Кошка Манька выкатила откуда–то из–под дивана. Вот она распрямилась, после взъерошено выгнула спину и ещё раз недовольно мявкнула, поглядев по сторонам. Раскрыла пасть, сделав вид, что зевнула. На самом деле её просто отпустил страх, и ослабленные нервы разжали сухожилия.
Котёнок Шишок взялся неведомо откуда. Взвыл, пахнул гарью, пронёсся, опрокинув цветочный горшок, и покатил по ступеням. Обрызгал лестницу кошачьей навозной жижей.
– Что же он съел такого? – удивляются дети.
– Всё самое интересное проспала, дурила! – пропел паяцем Михейша и собрался шутливо пнуть бедное животное женской полонаправленности в мягкие её, бабьего рода, множественного числа рёбра.
Кто–то гладит Маню: «Ма–а–ня, Ма–а–ня–а. Маленькая киса. Ну, и где Маня была? Прошляпила молнию?
Все засмеялись.
– С её шкуры искры сыплют, – заметил Анатолий.
– Не трогай, ёпом шибанёт!
Анатолий отдёрнул руку.
Опять рассмеялись.
– Бросьте её мучить, Она и так со страху чуть не обоссалась.
– Михейша, при детях–то…!
– Чего такого необычного сказал?
– Я вам на радостях три разных тортика спеку, – решительно и бесповоротно пообещала баба Авдоша.

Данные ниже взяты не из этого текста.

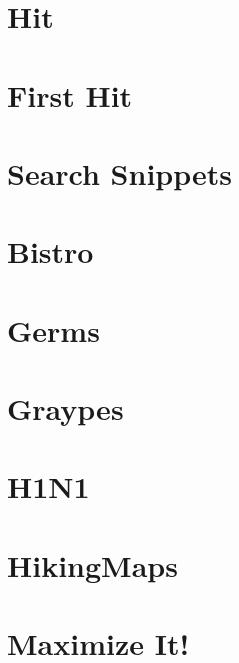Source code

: \documentclass[a4paper, 10pt]{article}
\let\stdsection\section
\renewcommand\section{\newpage\stdsection}
\newcommand{\includecode}[1]{
    }
\begin{document}
    \section{Hit}
        \includecode{../problems/w06/Hit/Hit1.cpp}
        
    \section{First Hit}
        \includecode{../problems/w06/FirstHit/FirstHit1.cpp}
    
    \section{Search Snippets}
        \includecode{../problems/w06/Search_Snippets/SearchSnippets1.cpp}
              
    
    \section{Bistro}
        \includecode{../problems/w07/Bistro/Bistro1.cpp}
        
    \section{Germs}
        \includecode{../problems/w07/Germs/Germs1.cpp}
        
    \section{Graypes}
        \includecode{../problems/w07/Graypes/Graypes1.cpp}
        
    \section{H1N1}
        \includecode{../problems/w07/H1N1/H1N1_1.cpp}
    
    \section{HikingMaps}
        \includecode{../problems/w07/HikingMaps/HikingMaps1.cpp}
    
    
    \section{Maximize It!}
        \includecode{../problems/w08/Maximize_It/MaximizeIt1.cpp}
        
\end{document}
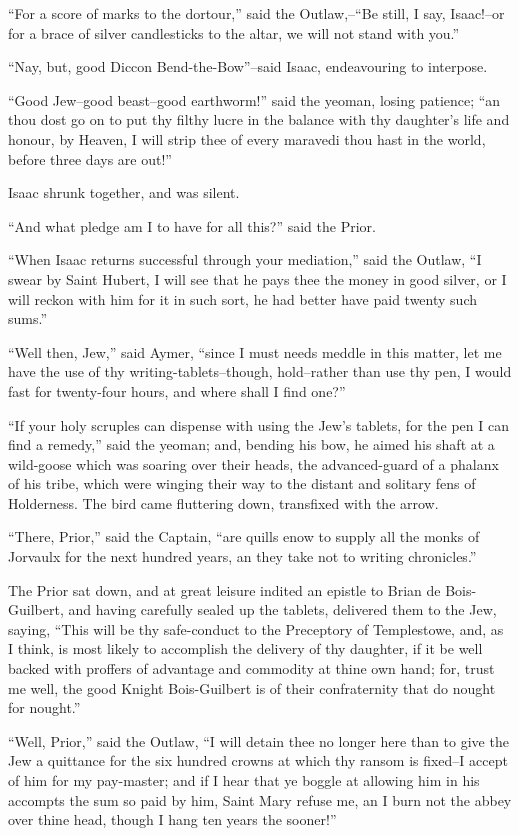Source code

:``For a score of marks to the dortour,'' said the Outlaw,--``Be still, I
say, Isaac!--or for a brace of silver candlesticks to the altar, we will
not stand with you.''

``Nay, but, good Diccon Bend-the-Bow''--said Isaac, endeavouring to
interpose.

``Good Jew--good beast--good earthworm!'' said the yeoman, losing
patience; ``an thou dost go on to put thy filthy lucre in the balance
with thy daughter's life and honour, by Heaven, I will strip thee of
every maravedi thou hast in the world, before three days are out!''

Isaac shrunk together, and was silent.

``And what pledge am I to have for all this?'' said the Prior.

``When Isaac returns successful through your mediation,'' said the
Outlaw, ``I swear by Saint Hubert, I will see that he pays thee the
money in good silver, or I will reckon with him for it in such sort, he
had better have paid twenty such sums.''

``Well then, Jew,'' said Aymer, ``since I must needs meddle in this
matter, let me have the use of thy writing-tablets--though, hold--rather
than use thy pen, I would fast for twenty-four hours, and where shall I
find one?''

``If your holy scruples can dispense with using the Jew's tablets, for
the pen I can find a remedy,'' said the yeoman; and, bending his bow, he
aimed his shaft at a wild-goose which was soaring over their heads, the
advanced-guard of a phalanx of his tribe, which were winging their way
to the distant and solitary fens of Holderness. The bird came fluttering
down, transfixed with the arrow.

``There, Prior,'' said the Captain, ``are quills enow to supply all the
monks of Jorvaulx for the next hundred years, an they take not to
writing chronicles.''

The Prior sat down, and at great leisure indited an epistle to Brian de
Bois-Guilbert, and having carefully sealed up the tablets, delivered
them to the Jew, saying, ``This will be thy safe-conduct to the
Preceptory of Templestowe, and, as I think, is most likely to accomplish
the delivery of thy daughter, if it be well backed with proffers of
advantage and commodity at thine own hand; for, trust me well, the good
Knight Bois-Guilbert is of their confraternity that do nought for
nought.''

``Well, Prior,'' said the Outlaw, ``I will detain thee no longer here
than to give the Jew a quittance for the six hundred crowns at which thy
ransom is fixed--I accept of him for my pay-master; and if I hear that
ye boggle at allowing him in his accompts the sum so paid by him, Saint
Mary refuse me, an I burn not the abbey over thine head, though I hang
ten years the sooner!''

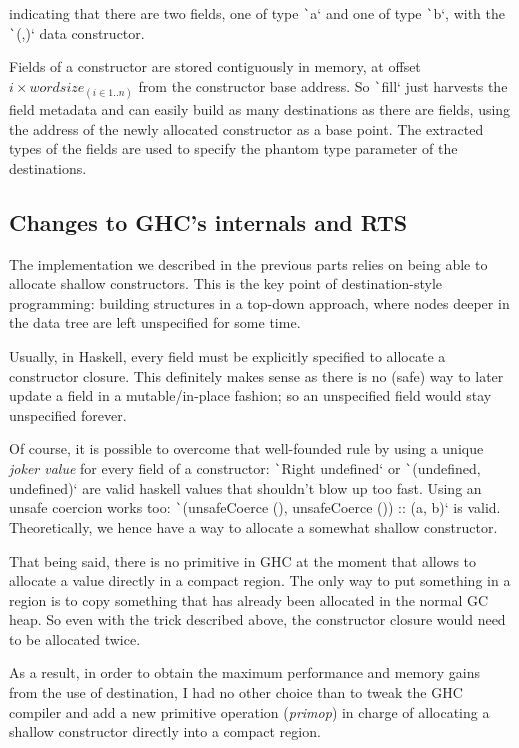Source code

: \documentclass[english]{jflart}
\begin{document}
indicating that there are two fields, one of type \texttt`a` and one of type \texttt`b`, with the \texttt`(,)` data constructor.

Fields of a constructor are stored contiguously in memory, at offset $i \times \textit{wordsize}_{(i \in 1..n)}$ from the constructor base address. So \texttt`fill` just harvests the field metadata and can easily build as many destinations as there are fields, using the address of the newly allocated constructor as a base point. The extracted types of the fields are used to specify the phantom type parameter of the destinations.

\subsection{Changes to GHC's internals and RTS}

The implementation we described in the previous parts relies on being able to allocate shallow constructors. This is the key point of destination-style programming: building structures in a top-down approach, where nodes deeper in the data tree are left unspecified for some time.

Usually, in Haskell, every field must be explicitly specified to allocate a constructor closure. This definitely makes sense as there is no (safe) way to later update a field in a mutable/in-place fashion; so an unspecified field would stay unspecified forever.

Of course, it is possible to overcome that well-founded rule by using a unique \emph{joker value} for every field of a constructor: \texttt`Right undefined` or \texttt`(undefined, undefined)` are valid haskell values that shouldn't blow up too fast. Using an unsafe coercion works too: \texttt`(unsafeCoerce (), unsafeCoerce ()) :: (a, b)` is valid. Theoretically, we hence have a way to allocate a somewhat shallow constructor.

That being said, there is no primitive in GHC at the moment that allows to allocate a value directly in a compact region. The only way to put something in a region is to copy something that has already been allocated in the normal GC heap. So even with the trick described above, the constructor closure would need to be allocated twice.

As a result, in order to obtain the maximum performance and memory gains from the use of destination, I had no other choice than to tweak the GHC compiler and add a new primitive operation (\emph{primop}) in charge of allocating a shallow constructor directly into a compact region.
\end{document}
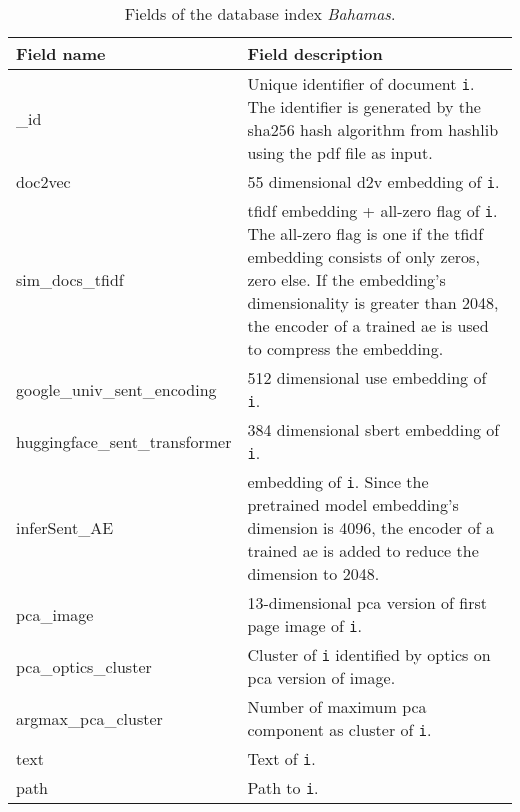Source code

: \begin{table}[]
    \caption{Fields of the \databaseName{} database index \textit{Bahamas}.}
    \begin{tabular}{|
    >{\columncolor[HTML]{EFEFEF}}l |p{}|}
    \hline
    \cellcolor[HTML]{C0C0C0}\textbf{Field name} & \cellcolor[HTML]{C0C0C0}\textbf{Field description}                                     \\ \hline
    \_id                                        & Unique identifier of document \texttt{i}. The identifier is generated by the sha256 hash algorithm from hashlib using the \ac{pdf} file as input.\\ \hline
    doc2vec                                     & 55 dimensional \ac{d2v} embedding of \texttt{i}.                                                          \\ \hline
    sim\_docs\_tfidf                            & \ac{tfidf} embedding + all-zero flag of \texttt{i}. The all-zero flag is one if the \ac{tfidf} embedding consists of only zeros, zero else. If the embedding's dimensionality is greater than 2048, the encoder of a trained \ac{ae} is used to compress the embedding.\\ \hline
    google\_univ\_sent\_encoding                & 512 dimensional \ac{use} embedding of \texttt{i}.                                     \\ \hline
    huggingface\_sent\_transformer              & 384 dimensional \ac{sbert} embedding of \texttt{i}.                                  \\ \hline
    inferSent\_AE                               & \infersent{} embedding of \texttt{i}. Since the pretrained \infersent{} model embedding's dimension is 4096, the encoder of a trained \ac{ae} is added to reduce the dimension to 2048.                                                    \\ \hline
    pca\_image                                  & 13-dimensional \ac{pca} version of first page image of \texttt{i}.                      \\ \hline
    pca\_optics\_cluster                        & Cluster of \texttt{i} identified by \acs{optics} on \ac{pca} version of image.            \\ \hline
    argmax\_pca\_cluster                        & Number of maximum \ac{pca} component as cluster of \texttt{i}.                            \\ \hline
    text                                        & Text of \texttt{i}.                                                                       \\ \hline
    path                                        & Path to \texttt{i}.                                                     \\ \hline
    \end{tabular}
    \label{tbl:Elasticsearch-fields}
\end{table}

– И сверху ещё один черёмуховый, – озаботилась Оля за Олю–Кузнечика… первый черёмуховый она определила лично себе. – И пирожок с яблоками, – это к утрешнему чаю.

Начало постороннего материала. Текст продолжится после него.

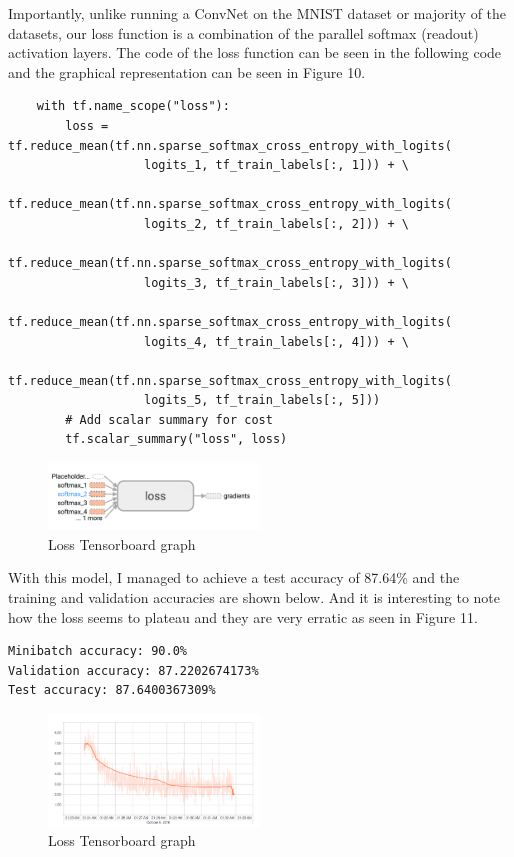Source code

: \documentclass[twoside, column]{article}
\begin{document}
Importantly, unlike running a ConvNet on the MNIST dataset or majority of the datasets, our loss function is a combination of the parallel softmax (readout) activation layers. The code of the loss function can be seen in the following code and the graphical representation can be seen in Figure 10.
\begin{verbatim}
    with tf.name_scope("loss"):
        loss = tf.reduce_mean(tf.nn.sparse_softmax_cross_entropy_with_logits(
                   logits_1, tf_train_labels[:, 1])) + \
               tf.reduce_mean(tf.nn.sparse_softmax_cross_entropy_with_logits(
                   logits_2, tf_train_labels[:, 2])) + \
               tf.reduce_mean(tf.nn.sparse_softmax_cross_entropy_with_logits(
                   logits_3, tf_train_labels[:, 3])) + \
               tf.reduce_mean(tf.nn.sparse_softmax_cross_entropy_with_logits(
                   logits_4, tf_train_labels[:, 4])) + \
               tf.reduce_mean(tf.nn.sparse_softmax_cross_entropy_with_logits(
                   logits_5, tf_train_labels[:, 5]))
        # Add scalar summary for cost
        tf.scalar_summary("loss", loss)
 \end{verbatim}
 
\begin{figure}
\caption{Loss Tensorboard graph}
\centering
\includegraphics[width=0.5\textwidth]{loss_trial_2}
\end{figure}

With this model, I managed to achieve a test accuracy of 87.64\% and the training and validation accuracies are shown below. And it is interesting to note how the loss seems to plateau and they are very erratic as seen in Figure 11. 
\definecolor{bg}{rgb}{0.95,0.95,0.95}
\begin{verbatim}
Minibatch accuracy: 90.0%
Validation accuracy: 87.2202674173%
Test accuracy: 87.6400367309%
 \end{verbatim}

\begin{figure}
\caption{Loss Tensorboard graph}
\centering
\includegraphics[width=0.5\textwidth]{loss_trial_1}
\end{figure}
\end{document}
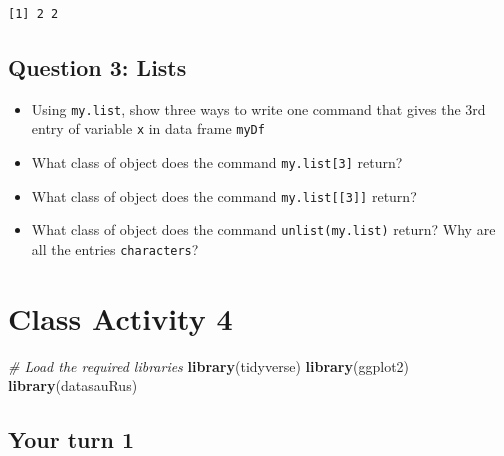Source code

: \documentclass[
]{book}
\newenvironment{Shaded}{\begin{snugshade}}{\end{snugshade}}
\newcommand{\CommentTok}[1]{\textcolor[rgb]{0.56,0.35,0.01}{\textit{#1}}}
\newcommand{\FunctionTok}[1]{\textcolor[rgb]{0.13,0.29,0.53}{\textbf{#1}}}
\newcommand{\NormalTok}[1]{#1}
\providecommand{\tightlist}{%
  \setlength{\itemsep}{0pt}\setlength{\parskip}{0pt}}
\begin{document}
\begin{verbatim}
[1] 2 2
\end{verbatim}

\hypertarget{question-3-lists}{%
\section{Question 3: Lists}\label{question-3-lists}}

\begin{itemize}
\tightlist
\item
  Using \texttt{my.list}, show three ways to write one command that gives the 3rd entry of variable \texttt{x} in data frame \texttt{myDf}
\end{itemize}

\begin{itemize}
\tightlist
\item
  What class of object does the command \texttt{my.list{[}3{]}} return?
\end{itemize}

\begin{itemize}
\tightlist
\item
  What class of object does the command \texttt{my.list{[}{[}3{]}{]}} return?
\end{itemize}

\begin{itemize}
\tightlist
\item
  What class of object does the command \texttt{unlist(my.list)} return? Why are all the entries \texttt{characters}?
\end{itemize}

\hypertarget{class-activity-4}{%
\chapter{Class Activity 4}\label{class-activity-4}}

\begin{Shaded}
\begin{Highlighting}[]
\CommentTok{\# Load the required libraries}
\FunctionTok{library}\NormalTok{(tidyverse)}
\FunctionTok{library}\NormalTok{(ggplot2)}
\FunctionTok{library}\NormalTok{(datasauRus)}
\end{Highlighting}
\end{Shaded}

\hypertarget{your-turn-1}{%
\section{Your turn 1}\label{your-turn-1}}
\end{document}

Авдотья Никифоровна, грамотная в подобных природных явлениях, после шаровой оказией сначала успокоила всех, а потом, будто в школе, подробно разжевала детям свойства электрического пузыря. Вспомнила несколько случаев из жизни и один натурально школьный пример. Попутно сокрушаясь, поведала – отчего с ней и с детьми произошла такая великая оплошка.
– Заигралась я с вами, вы такие чудесные детки, а мне так нельзя. Я должна за вас отвечать.
– За всех?
– Конечно за всех.
– И за хороших и за плохих?
– А кто из вас плохой, ну–ка сознавайтесь! Есть плохие?
– Мы никому не расскажем!
– Все «хароршие», – закричала Даша, – я самая–присамая «хароршая».

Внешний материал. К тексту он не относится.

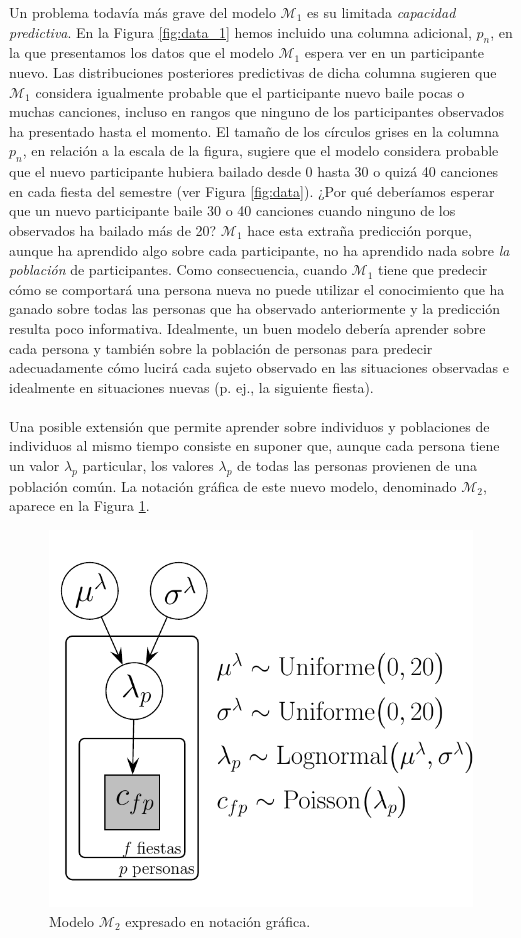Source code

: \documentclass{article}
\begin{document}
\indent Un problema todavía más grave del modelo $\mathcal M_1$ es su limitada \emph{capacidad predictiva}. En la Figura \ref{fig:data_1} hemos incluido una columna adicional, $p_n$, en la que presentamos los datos que el modelo $\mathcal M_1$ espera ver en un participante nuevo. Las distribuciones posteriores predictivas de dicha columna sugieren que $\mathcal M_1$ considera igualmente probable que el participante nuevo baile pocas o muchas canciones, incluso en rangos que ninguno de los participantes observados ha presentado hasta el momento. El tamaño de los círculos grises en la columna $p_n$, en relación a la escala de la figura, sugiere que el modelo considera probable que el nuevo participante hubiera bailado desde 0 hasta 30 o quizá 40 canciones en cada fiesta del semestre (ver Figura \ref{fig:data}).  ¿Por qué deberíamos esperar que un nuevo participante baile 30 o 40 canciones cuando ninguno de los observados ha bailado más de 20? $\mathcal M_1$ hace esta extraña predicción porque, aunque ha aprendido algo sobre cada participante, no ha aprendido nada sobre \emph{la población} de participantes. Como consecuencia, cuando $\mathcal M_1$ tiene que predecir cómo se comportará una persona nueva no puede utilizar el conocimiento que ha ganado sobre todas las personas que ha observado anteriormente y la predicción resulta poco informativa. Idealmente, un buen modelo debería aprender sobre cada persona y también sobre la población de personas para predecir adecuadamente cómo lucirá cada sujeto observado en las situaciones observadas e idealmente en situaciones nuevas (p. ej., la siguiente fiesta).\\\\
\indent Una posible extensión que permite aprender sobre individuos y poblaciones de individuos al mismo tiempo consiste en suponer que, aunque cada persona tiene un valor $\lambda_p$ particular, los valores $\lambda_p$ de todas las personas provienen de una población común. La notación gráfica de este nuevo modelo, denominado $\mathcal M_2$, aparece en la Figura \ref{fig:m_2}.

\begin{figure}[H]
\centerline{\includegraphics[width=.7\textwidth]{m_2.pdf}}
\caption{Modelo $\mathcal M_2$ expresado en notación gráfica.}
\label{fig:m_2}
\end{figure}
\end{document}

– И я! Я как моряк, ничего не испугался, – рассудил Анатолий, – а вы орали как…
– Как кто?
– Как дед Пихто!
– Кхы! – сказала Лена, – как дед Пихто. Кто–нибудь его слышал? Может, видел? Ну и вот. Все просто орали как оглашенные… как напуганные люди. А потом замолкли…
– Благодаря бабе Авдоше, – стала подлизываться Оля– Кузнечик, – она вовремя смекнула как себя вести.
– Да уж, сообразила. Нашли, кого хвалить. Я самая последняя…
– Кто последняя?
– Не важно. Самая последняя глупая баба, вот кто. Повинюсь перед вашими родителями. Махра я старая, ей богу. Вот кто! Ох и дура, ну и дура!
Люди замолкли, не ожидав такого поворота. Всем казалось, что они проявили себя героями. Каждый! Впору выдавать ордена.
– Вот клянусь, – крестится баба Авдотья, – чтобы ещё раз… Нет, нет… допущать эдакое… вот обошлось же. Господи, господи! Мария богородица, спасибо, не дали… и как можно, нет, нет, нет! Молитесь, детки, что мы не погибли, а могли ведь сгинуть. Бабах и всё! Могли же?
Народ жмёт плечами: «Вроде могли, но не погибли ведь: Бог миловал».
– И что никто не пострадал – какое счастье! Все живы!
– Мы живы, живы! – радости нет предела.
– Леночка, Оля, Михейша, свечи с комода несите, да там вверху, за серебром, вы знаете, где ложек–вилок новый набор… Будем Всевышнего с судьбой благодарить.
Зажгли свечи. Помолились: кто во что горазд. Даже засыпающий на ходу Толька. Сели за стол снова. Теперь учиться уму–разуму. Толька–Анатолька уткнулся в стол и тут же заснул.
– Бедный, бедный мальчик, как устал, а как испугался… Бабка погладила его по вихрам–кудрям и вспомнила себя учительницей. Принялась ходить взад–вперёд, произведя за собой ручной замок.
– Даже при наличии на крыше громоотвода, – объясняла она, – а вы пейте чаёк–то, закусывайте перед сном… Шаровой молнии наплевать на громоотвод и на мокрые сосны: это не молния, но он рождён или молнией, или наэлектризованным воздухом… Пейте, пейте. Не горячо ли? Холодной воды, Михейша, принеси–ка девочкам… Сахар вон ломайте, щипчики где?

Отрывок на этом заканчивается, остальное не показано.